_Work instruction_
Please retype the data in full, exactly as given.

_Data to examine_

++++++

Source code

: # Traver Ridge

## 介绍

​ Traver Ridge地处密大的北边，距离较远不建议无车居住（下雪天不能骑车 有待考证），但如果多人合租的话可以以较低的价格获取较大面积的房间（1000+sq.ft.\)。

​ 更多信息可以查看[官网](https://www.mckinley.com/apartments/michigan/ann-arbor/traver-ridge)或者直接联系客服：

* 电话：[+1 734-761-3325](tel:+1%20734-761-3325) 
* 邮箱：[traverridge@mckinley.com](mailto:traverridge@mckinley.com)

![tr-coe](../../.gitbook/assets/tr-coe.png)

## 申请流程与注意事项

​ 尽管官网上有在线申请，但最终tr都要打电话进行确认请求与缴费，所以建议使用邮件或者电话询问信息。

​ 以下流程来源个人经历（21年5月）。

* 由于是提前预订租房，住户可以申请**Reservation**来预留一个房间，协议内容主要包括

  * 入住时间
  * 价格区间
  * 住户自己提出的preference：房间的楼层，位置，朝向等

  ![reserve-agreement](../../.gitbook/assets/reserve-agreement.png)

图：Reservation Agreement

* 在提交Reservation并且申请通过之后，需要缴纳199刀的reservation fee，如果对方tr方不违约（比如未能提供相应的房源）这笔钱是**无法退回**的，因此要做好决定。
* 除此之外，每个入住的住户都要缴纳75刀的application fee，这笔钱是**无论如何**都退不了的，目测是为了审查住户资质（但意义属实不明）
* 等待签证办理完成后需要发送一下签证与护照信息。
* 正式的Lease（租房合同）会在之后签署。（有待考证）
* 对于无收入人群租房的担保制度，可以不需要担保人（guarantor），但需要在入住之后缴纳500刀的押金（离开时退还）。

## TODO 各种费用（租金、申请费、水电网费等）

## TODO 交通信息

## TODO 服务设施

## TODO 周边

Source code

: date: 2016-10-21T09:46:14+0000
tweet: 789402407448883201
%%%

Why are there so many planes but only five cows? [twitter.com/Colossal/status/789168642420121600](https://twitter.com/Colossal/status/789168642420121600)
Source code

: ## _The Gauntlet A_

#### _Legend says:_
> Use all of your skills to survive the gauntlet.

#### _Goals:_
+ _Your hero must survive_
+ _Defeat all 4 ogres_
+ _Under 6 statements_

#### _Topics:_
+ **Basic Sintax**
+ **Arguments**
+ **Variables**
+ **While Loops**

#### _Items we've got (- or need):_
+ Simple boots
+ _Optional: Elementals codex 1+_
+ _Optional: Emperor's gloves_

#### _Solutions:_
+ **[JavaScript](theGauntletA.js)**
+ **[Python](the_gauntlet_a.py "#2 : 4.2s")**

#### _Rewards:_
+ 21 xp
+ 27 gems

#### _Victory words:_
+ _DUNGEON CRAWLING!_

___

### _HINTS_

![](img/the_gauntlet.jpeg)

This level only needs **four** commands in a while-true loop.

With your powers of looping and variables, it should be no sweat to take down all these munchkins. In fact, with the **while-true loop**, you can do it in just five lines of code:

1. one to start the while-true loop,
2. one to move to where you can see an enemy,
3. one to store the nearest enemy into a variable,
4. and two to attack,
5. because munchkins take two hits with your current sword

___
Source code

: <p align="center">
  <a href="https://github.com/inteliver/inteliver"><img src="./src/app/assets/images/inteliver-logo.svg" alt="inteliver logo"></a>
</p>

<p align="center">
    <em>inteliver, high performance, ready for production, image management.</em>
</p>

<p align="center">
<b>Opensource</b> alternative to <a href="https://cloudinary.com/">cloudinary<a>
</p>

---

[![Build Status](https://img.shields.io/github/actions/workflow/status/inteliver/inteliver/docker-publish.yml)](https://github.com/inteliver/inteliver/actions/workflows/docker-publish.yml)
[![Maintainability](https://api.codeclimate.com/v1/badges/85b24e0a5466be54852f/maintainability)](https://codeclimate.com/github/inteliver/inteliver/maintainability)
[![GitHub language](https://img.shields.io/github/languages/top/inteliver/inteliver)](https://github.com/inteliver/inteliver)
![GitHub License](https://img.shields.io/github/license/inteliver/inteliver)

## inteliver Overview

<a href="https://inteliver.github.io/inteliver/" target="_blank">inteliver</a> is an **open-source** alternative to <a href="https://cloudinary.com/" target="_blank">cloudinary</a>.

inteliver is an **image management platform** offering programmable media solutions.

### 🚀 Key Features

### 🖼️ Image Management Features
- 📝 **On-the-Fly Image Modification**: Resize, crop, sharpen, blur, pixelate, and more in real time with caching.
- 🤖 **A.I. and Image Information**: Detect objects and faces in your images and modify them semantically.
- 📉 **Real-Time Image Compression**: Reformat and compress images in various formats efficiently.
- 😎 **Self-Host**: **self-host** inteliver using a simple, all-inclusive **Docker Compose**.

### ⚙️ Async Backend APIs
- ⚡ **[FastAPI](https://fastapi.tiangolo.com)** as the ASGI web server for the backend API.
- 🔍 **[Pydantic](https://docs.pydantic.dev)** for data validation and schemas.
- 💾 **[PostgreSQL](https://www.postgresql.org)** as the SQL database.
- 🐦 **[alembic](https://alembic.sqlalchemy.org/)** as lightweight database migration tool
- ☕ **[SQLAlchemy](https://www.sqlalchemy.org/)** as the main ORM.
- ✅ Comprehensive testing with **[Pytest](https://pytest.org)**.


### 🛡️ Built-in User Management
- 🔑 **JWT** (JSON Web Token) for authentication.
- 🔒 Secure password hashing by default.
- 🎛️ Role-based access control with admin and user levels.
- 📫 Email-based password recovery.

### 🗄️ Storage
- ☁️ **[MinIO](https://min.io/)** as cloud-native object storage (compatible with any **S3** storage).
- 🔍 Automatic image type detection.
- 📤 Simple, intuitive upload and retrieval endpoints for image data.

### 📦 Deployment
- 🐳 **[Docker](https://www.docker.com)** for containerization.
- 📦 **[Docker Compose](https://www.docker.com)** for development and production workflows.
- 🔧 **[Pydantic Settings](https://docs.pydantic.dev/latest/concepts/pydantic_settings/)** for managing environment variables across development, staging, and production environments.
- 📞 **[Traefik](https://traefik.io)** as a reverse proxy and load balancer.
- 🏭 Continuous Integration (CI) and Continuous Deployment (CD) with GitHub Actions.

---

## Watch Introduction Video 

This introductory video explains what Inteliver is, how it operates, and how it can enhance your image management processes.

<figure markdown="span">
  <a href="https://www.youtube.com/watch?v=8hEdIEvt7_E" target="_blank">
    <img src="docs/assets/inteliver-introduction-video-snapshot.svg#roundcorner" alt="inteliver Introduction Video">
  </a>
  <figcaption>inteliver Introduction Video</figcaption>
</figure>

++++++

_Reply to the exercise_
Source code

: # Traver Ridge

## 介绍

​ Traver Ridge地处密大的北边，距离较远不建议无车居住（下雪天不能骑车 有待考证），但如果多人合租的话可以以较低的价格获取较大面积的房间（1000+sq.ft.\)。

​ 更多信息可以查看[官网](https://www.mckinley.com/apartments/michigan/ann-arbor/traver-ridge)或者直接联系客服：

* 电话：[+1 734-761-3325](tel:+1%20734-761-3325) 
* 邮箱：[traverridge@mckinley.com](mailto:traverridge@mckinley.com)

![tr-coe](../../.gitbook/assets/tr-coe.png)

## 申请流程与注意事项

​ 尽管官网上有在线申请，但最终tr都要打电话进行确认请求与缴费，所以建议使用邮件或者电话询问信息。

​ 以下流程来源个人经历（21年5月）。

* 由于是提前预订租房，住户可以申请**Reservation**来预留一个房间，协议内容主要包括

  * 入住时间
  * 价格区间
  * 住户自己提出的preference：房间的楼层，位置，朝向等

  ![reserve-agreement](../../.gitbook/assets/reserve-agreement.png)

图：Reservation Agreement

* 在提交Reservation并且申请通过之后，需要缴纳199刀的reservation fee，如果对方tr方不违约（比如未能提供相应的房源）这笔钱是**无法退回**的，因此要做好决定。
* 除此之外，每个入住的住户都要缴纳75刀的application fee，这笔钱是**无论如何**都退不了的，目测是为了审查住户资质（但意义属实不明）
* 等待签证办理完成后需要发送一下签证与护照信息。
* 正式的Lease（租房合同）会在之后签署。（有待考证）
* 对于无收入人群租房的担保制度，可以不需要担保人（guarantor），但需要在入住之后缴纳500刀的押金（离开时退还）。

## TODO 各种费用（租金、申请费、水电网费等）

## TODO 交通信息

## TODO 服务设施

## TODO 周边

Source code

: date: 2016-10-21T09:46:14+0000
tweet: 789402407448883201
%%%

Why are there so many planes but only five cows? [twitter.com/Colossal/status/789168642420121600](https://twitter.com/Colossal/status/789168642420121600)
Source code

: ## _The Gauntlet A_

#### _Legend says:_
> Use all of your skills to survive the gauntlet.

#### _Goals:_
+ _Your hero must survive_
+ _Defeat all 4 ogres_
+ _Under 6 statements_

#### _Topics:_
+ **Basic Sintax**
+ **Arguments**
+ **Variables**
+ **While Loops**

#### _Items we've got (- or need):_
+ Simple boots
+ _Optional: Elementals codex 1+_
+ _Optional: Emperor's gloves_

#### _Solutions:_
+ **[JavaScript](theGauntletA.js)**
+ **[Python](the_gauntlet_a.py "#2 : 4.2s")**

#### _Rewards:_
+ 21 xp
+ 27 gems

#### _Victory words:_
+ _DUNGEON CRAWLING!_

___

### _HINTS_

![](img/the_gauntlet.jpeg)

This level only needs **four** commands in a while-true loop.

With your powers of looping and variables, it should be no sweat to take down all these munchkins. In fact, with the **while-true loop**, you can do it in just five lines of code:

1. one to start the while-true loop,
2. one to move to where you can see an enemy,
3. one to store the nearest enemy into a variable,
4. and two to attack,
5. because munchkins take two hits with your current sword

___
Source code

: <p align="center">
  <a href="https://github.com/inteliver/inteliver"><img src="./src/app/assets/images/inteliver-logo.svg" alt="inteliver logo"></a>
</p>

<p align="center">
    <em>inteliver, high performance, ready for production, image management.</em>
</p>

<p align="center">
<b>Opensource</b> alternative to <a href="https://cloudinary.com/">cloudinary<a>
</p>

---

[![Build Status](https://img.shields.io/github/actions/workflow/status/inteliver/inteliver/docker-publish.yml)](https://github.com/inteliver/inteliver/actions/workflows/docker-publish.yml)
[![Maintainability](https://api.codeclimate.com/v1/badges/85b24e0a5466be54852f/maintainability)](https://codeclimate.com/github/inteliver/inteliver/maintainability)
[![GitHub language](https://img.shields.io/github/languages/top/inteliver/inteliver)](https://github.com/inteliver/inteliver)
![GitHub License](https://img.shields.io/github/license/inteliver/inteliver)

## inteliver Overview

<a href="https://inteliver.github.io/inteliver/" target="_blank">inteliver</a> is an **open-source** alternative to <a href="https://cloudinary.com/" target="_blank">cloudinary</a>.

inteliver is an **image management platform** offering programmable media solutions.

### 🚀 Key Features

### 🖼️ Image Management Features
- 📝 **On-the-Fly Image Modification**: Resize, crop, sharpen, blur, pixelate, and more in real time with caching.
- 🤖 **A.I. and Image Information**: Detect objects and faces in your images and modify them semantically.
- 📉 **Real-Time Image Compression**: Reformat and compress images in various formats efficiently.
- 😎 **Self-Host**: **self-host** inteliver using a simple, all-inclusive **Docker Compose**.

### ⚙️ Async Backend APIs
- ⚡ **[FastAPI](https://fastapi.tiangolo.com)** as the ASGI web server for the backend API.
- 🔍 **[Pydantic](https://docs.pydantic.dev)** for data validation and schemas.
- 💾 **[PostgreSQL](https://www.postgresql.org)** as the SQL database.
- 🐦 **[alembic](https://alembic.sqlalchemy.org/)** as lightweight database migration tool
- ☕ **[SQLAlchemy](https://www.sqlalchemy.org/)** as the main ORM.
- ✅ Comprehensive testing with **[Pytest](https://pytest.org)**.


### 🛡️ Built-in User Management
- 🔑 **JWT** (JSON Web Token) for authentication.
- 🔒 Secure password hashing by default.
- 🎛️ Role-based access control with admin and user levels.
- 📫 Email-based password recovery.

### 🗄️ Storage
- ☁️ **[MinIO](https://min.io/)** as cloud-native object storage (compatible with any **S3** storage).
- 🔍 Automatic image type detection.
- 📤 Simple, intuitive upload and retrieval endpoints for image data.

### 📦 Deployment
- 🐳 **[Docker](https://www.docker.com)** for containerization.
- 📦 **[Docker Compose](https://www.docker.com)** for development and production workflows.
- 🔧 **[Pydantic Settings](https://docs.pydantic.dev/latest/concepts/pydantic_settings/)** for managing environment variables across development, staging, and production environments.
- 📞 **[Traefik](https://traefik.io)** as a reverse proxy and load balancer.
- 🏭 Continuous Integration (CI) and Continuous Deployment (CD) with GitHub Actions.

---

## Watch Introduction Video 

This introductory video explains what Inteliver is, how it operates, and how it can enhance your image management processes.

<figure markdown="span">
  <a href="https://www.youtube.com/watch?v=8hEdIEvt7_E" target="_blank">
    <img src="docs/assets/inteliver-introduction-video-snapshot.svg#roundcorner" alt="inteliver Introduction Video">
  </a>
  <figcaption>inteliver Introduction Video</figcaption>
</figure>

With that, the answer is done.